Ciaran Booth
- Date of birth: 4 May 2000 (age 24)
- Place of birth: Stockport, England
- Height: 1.88 m (6 ft 2 in)
- Weight: 108 kg (17.0 st; 238 lb)

Rugby union career
- Position(s): Flanker

Senior career
- Years: Team / Apps / (Points)
- 2018–2020: Sale Sharks / 1 / (0)
- 2018: → Doncaster Knights (dual registration) / 3 / (0)
- 2020–2023: Connacht / 5 / (0)
- 2023: Jersey Reds / 0 / (0)
- 2023–: Caldy RFC / 5 / (5)
- Correct as of 26 Jan 2024

International career
- Years: Team / Apps / (Points)
- 2019–: Ireland U20 / 3 / (0)
- Correct as of 12 June 2020

= Ciaran Booth =

Irish rugby union player

Ciaran Booth (born 4 May 2000) is an English born, Irish rugby union player, currently playing for Pro14 and European Rugby Champions Cup side Connacht Rugby.

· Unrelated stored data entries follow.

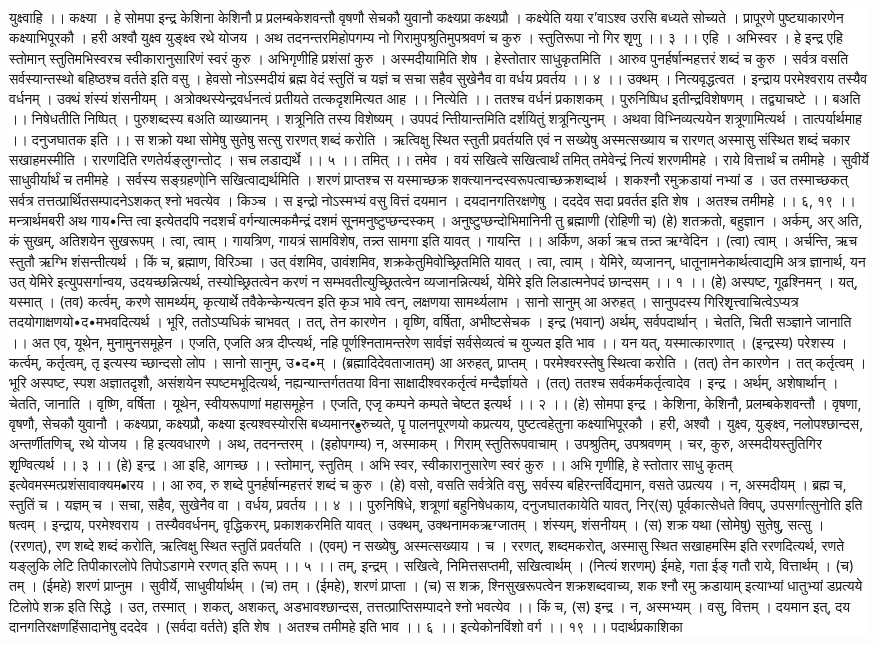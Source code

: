 युक्ष्वाहि ।। कक्ष्या । हे सोमपा इन्द्र केशिना केशिनौ प्र प्रलम्बकेशवन्तौ वृषणौ सेचकौ युवानौ कक्ष्यप्रा कक्ष्यप्रौ । कक्ष्येति यया र’वाऽश्व उरसि बध्यते सोच्यते । प्रापूरणे पुष्ट्याकारणेन कक्ष्याभिपूरकौ । हरी अश्वौ युक्ष्व युङ्क्ष्व रथे योजय । अथ तदनन्तरमिहोपगम्य नो गिरामुपश्रुतिमुपश्रवणं च कुरु । स्तुतिरूपा नो गिर शृृणु ।। ३ ।।
एहि । अभिस्वर । हे इन्द्र एहि स्तोमान् स्तुतिमभिस्वरच स्वीकारानुसारिणं स्वरं कुरु । अभिगृणीहि प्रशंसां कुरु । अस्मदीयामिति शेष । हेस्तोतार साधुकृतमिति । आरुव पुनर्हर्षान्महत्तरं शब्दं च कुरु । सर्वत्र वसति सर्वस्यान्तस्थो बहिष्ठश्च वर्तते इति वसु । हेवसो नोऽस्मदीयं ब्रह्म वेदं स्तुतिं च यज्ञं च सचा सहैव सुखेनैव वा वर्धय प्रवर्तय ।। ४ ।।
उक्थम् । नित्यवृद्धत्वत । इन्द्राय परमेश्वराय तस्यैव वर्धनम् । उक्थं शंस्यं शंसनीयम् । अत्रोक्थस्येन्द्रवर्धनत्वं प्रतीयते तत्कदृशमित्यत आह ।। नित्येति ।। ततश्च वर्धनं प्रकाशकम् । पुरुनिष्पिध इतीन्द्रविशेषणम् । तद्व्याचष्टे ।। बअति ।। निषेधतीति निष्पित् । पुरुशब्दस्य बअति व्याख्यानम् । शत्रूनिति तस्य विशेष्यम् । उपपदं न्तिीयान्तमिति दर्शयितुं शत्रूनित्यु्नम् । अथवा विभ्निव्यत्ययेन शत्रूणामित्यर्थ । तात्पर्यार्थमाह ।। दनुजघातक इति ।। स शक्रो यथा सोमेषु सुतेषु सत्सु रारणत् शब्दं करोति । ऋत्विक्षु स्थित स्तुती प्रवर्तयति एवं न सख्येषु अस्मत्सख्याय च रारणत् अस्मासु संस्थित शब्दं चकार सखाहमस्मीति । रारणदिति रणतेर्यङ्लुगन्तोट् । सच लडाद्यर्थे ।। ५ ।।
तमित् ।। तमेव । वयं सखित्वे सखित्वार्थं तमित् तमेवेन्द्रं नित्यं शरणमीमहे । राये वित्तार्थं च तमीमहे । सुवीर्ये साधुवीर्यार्थं च तमीमहे । सर्वस्य सङ्ग्रहणो्नि सखित्वाद्यर्थमिति । शरणं प्राप्तश्च स यस्माच्छक्र शक्त्यानन्दस्वरूपत्वाच्छक्रशब्दार्थ । शकश्नौ रमुक्रडायां नभ्यां ड । 
उत तस्माच्छकत् सर्वत्र तत्तत्प्रार्थितसम्पादनेऽशकत् श्नो भवत्येव । किञ्च । स इन्द्रो
नोऽस्मभ्यं वसु वित्तं दयमान । दयदानगतिरक्षणेषु । दददेव सदा प्रवर्तत इति शेष ।
अतश्च तमीमहे ।। ६, १९ ।।
मन्त्रार्थमबरी
अथ गाय•न्ति त्वा इत्येतदपि नदशर्चं वर्गन्यात्मकमैन्द्रं दशमं सू्नमनुष्टुप्छन्दस्कम् । अनुष्टुप्छन्दोभिमानिनी तु ब्रह्माणी (रोहिणी च) (हे) शतक्रतो, बहुज्ञान । अर्कम्, अर् अति, कं सुखम्, अतिशयेन सुखरूपम् । त्वा, त्वाम् । गायत्रिण, गायत्रं सामविशेष, तन्न्त सामगा इति यावत् । गायन्ति ।। अर्किण, अर्का ऋच तन्न्त ऋग्वेदिन । (त्वा) त्वाम् । अर्चन्ति, ऋच स्तुतौ ऋग्भि शंसन्तीत्यर्थ । किं च, ब्रह्माण, विरिञ्चा । उत् वंशमिव, उावंशमिव, शक्रकेतुमिवोच्छ्रितमिति यावत् । त्वा, त्वाम् । येमिरे, व्यजानन्, धातूनामनेकार्थत्वाद्यमि अत्र ज्ञानार्थ, यन उत् येमिरे इत्युपसर्गान्वय, उदयच्छन्नित्यर्थ, तस्योच्छ्रितत्वेन करणं न सम्भवतीत्युच्छ्रितत्वेन व्यजानन्नित्यर्थ, येमिरे इति लिडात्मनेपदं छान्दसम् ।। १ ।।
(हे) अस्पष्ट, गूढश्निमन् । यत्, यस्मात् । (तव) कर्त्वम्, करणे सामर्थ्यम्, कृत्यार्थे तवैकेन्केन्यत्वन इति कृञ भावे त्वन्, लक्षणया सामर्थ्यलाभ । सानो सानुम् आ अरुहत् । सानुपदस्य गिरिशृृत्त्वाचित्वेऽप्यत्र तदयोगाक्षणयो•द•मभवदित्यर्थ । भूरि, ततोऽप्यधिकं चाभवत् । तत्, तेन कारणेन । वृष्णि, वर्षिता, अभीष्टसेचक । इन्द्र (भवान्) अर्थम्, सर्वपदार्थान् । चेतति, चिती सञ्ज्ञाने जानाति ।। अत एव, यूथेन, मु्नामु्नसमूहेन । एजति, एजति अत्र दीप्त्यर्थ, नहि पूर्णश्नितामन्तरेण सार्वज्ञं सर्वसेव्यत्वं च युज्यत इति भाव ।। यन यत्, यस्मात्कारणात् । (इन्द्रस्य) परेशस्य । कर्त्वम्, कर्तृत्वम्, तृ इत्यस्य च्छान्दसो लोप । सानो सानुम्, उ•द•म् । (ब्रह्मादिदेवताजातम्) आ अरुहत्, प्राप्तम् । परमेश्वरस्तेषु स्थित्वा करोति । (तत्) तेन कारणेन । तत् कर्तृत्वम् । भूरि अस्पष्ट, स्पश अज्ञातदृशौ, असंशयेन स्पष्टमभूदित्यर्थ, नह्यन्यान्तर्गततया विना साक्षादीश्वरकर्तृत्वं मन्दैर्ज्ञायते । (तत्) ततश्च सर्वकर्मकर्तृत्वादेव । इन्द्र । अर्थम्, अशेषार्थान् । चेतति, जानाति । वृष्णि, वर्षिता । यूथेन, स्वीयरूपाणां महासमूहेन । एजति, एजृ कम्पने कम्पते चेष्टत इत्यर्थ ।। २ ।।
(हे) सोमपा इन्द्र । केशिना, केशिनौ, प्रलम्बकेशवन्तौ । वृषणा, वृषणौ, सेचकौ युवानौ । कक्ष्यप्रा, कक्ष्यप्रौ, कक्ष्या इत्यश्वस्योरसि बध्यमानर•ुरुच्यते, पॄ पालनपूरणयो कप्रत्यय, पुष्टत्वहेतुना कक्ष्याभिपूरकौ । हरी, अश्वौ । युक्ष्व, युङ्क्ष्व, नलोपश्छान्दस, अन्तर्णीतणिच्, रथे योजय । हि इत्यवधारणे । अथ, तदनन्तरम् । (इहोपगम्य) न, अस्माकम् । गिराम् स्तुतिरूपवाचाम् । उपश्रुतिम्, उपश्रवणम् । चर, कुरु, अस्मदीयस्तुतिगिर शृृण्वित्यर्थ ।। ३ ।।
(हे) इन्द्र । आ इहि, आगच्छ ।। स्तोमान्, स्तुतिम् । अभि स्वर, स्वीकारानुसारेण स्वरं कुरु ।। अभि गृणीहि, हे स्तोतार साधु कृतम् इत्येवमस्मत्प्रशंसावाक्यम•ारय ।। आ रुव, रु शब्दे पुनर्हर्षान्महत्तरं शब्दं च कुरु । (हे) वसो, वसति सर्वत्रेति वसु, सर्वस्य बहिरन्तर्विद्यमान, वसते उप्रत्यय । न, अस्मदीयम् । ब्रह्म च, स्तुतिं च । यज्ञम् च । सचा, सहैव, सुखेनैव वा ।
वर्धय, प्रवर्तय ।। ४ ।।
पुरुनिषिधे, शत्रूणां बहुनिषेधकाय, दनुजघातकायेति यावत्, निर्(स्) पूर्वकात्सेधते क्विप्, उपसर्गात्सुनोति इति षत्वम् । इन्द्राय, परमेश्वराय । तस्यैववर्धनम्, वृद्धिकरम्, प्रकाशकरमिति यावत् । उक्थम्, उक्थनामकऋग्जातम् । शंस्यम्, शंसनीयम् । (स) शक्र यथा (सोमेषु) सुतेषु, सत्सु । (ररणत्), रण शब्दे शब्दं करोति, ऋत्विक्षु स्थित स्तुतिं प्रवर्तयति । (एवम्) न सख्येषु, अस्मत्सख्याय । च । ररणत्, शब्दमकरोत्, अस्मासु स्थित सखाहमस्मि इति ररणदित्यर्थ, रणते यङ्लुकि लेटि तिपीकारलोपे तिपोऽडागमे ररणत् इति रूपम् ।। ५ ।।
तम्, इन्द्रम् । सखित्वे, निमित्तसप्तमी, सखित्वार्थम् । (नित्यं शरणम्) ईमहे, गता ईङ् गतौ राये, वित्तार्थम् । (च) तम् । (ईमहे) शरणं प्राप्नुम । सुवीर्ये, साधुवीर्यार्थम् । (च) तम् । (ईमहे), शरणं प्राप्ता । (च) स शक्र, श्निसुखरूपत्वेन शक्रशब्दवाच्य, शक श्नौ रमु क्रडायाम् इत्याभ्यां धातुभ्यां डप्रत्यये टिलोपे शक्र इति सिद्धे । उत, तस्मात् । शकत्, अशकत्, अडभावश्छान्दस, तत्तत्प्राप्तिसम्पादने श्नो भवत्येव ।। किं च, (स) इन्द्र । न, अस्मभ्यम् । वसु, वित्तम् । दयमान इत्, दय दानगतिरक्षणहिंसादानेषु दददेव । (सर्वदा वर्तते) इति शेष । अतश्च तमीमहे इति भाव ।। ६ ।। इत्येकोनविंशो वर्ग ।। १९ ।।
पदार्थप्रकाशिका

He plays in the back row as a flanker. He was educated at St Ambrose College and is the Drummer for The Monday Night Club.

==Professional Rugby==
Booth was originally in the Sale Sharks academy, making one appearance in the Premiership Rugby Cup. He also represented Doncaster Knights while on a dual registration, featuring in 3 games in the RFU Championship.
Booth signed for Connacht in 2020 and went on to sign a senior contract with them in 2022, earning 5 caps in the 2022/2023 season.
He made his debut against Bulls (rugby union) in Pretoria.

Booth was released by Connacht in 2023 before being signed by RFU Championship team Jersey Reds. After Jersey Reds demise Booth was signed by Caldy RFC.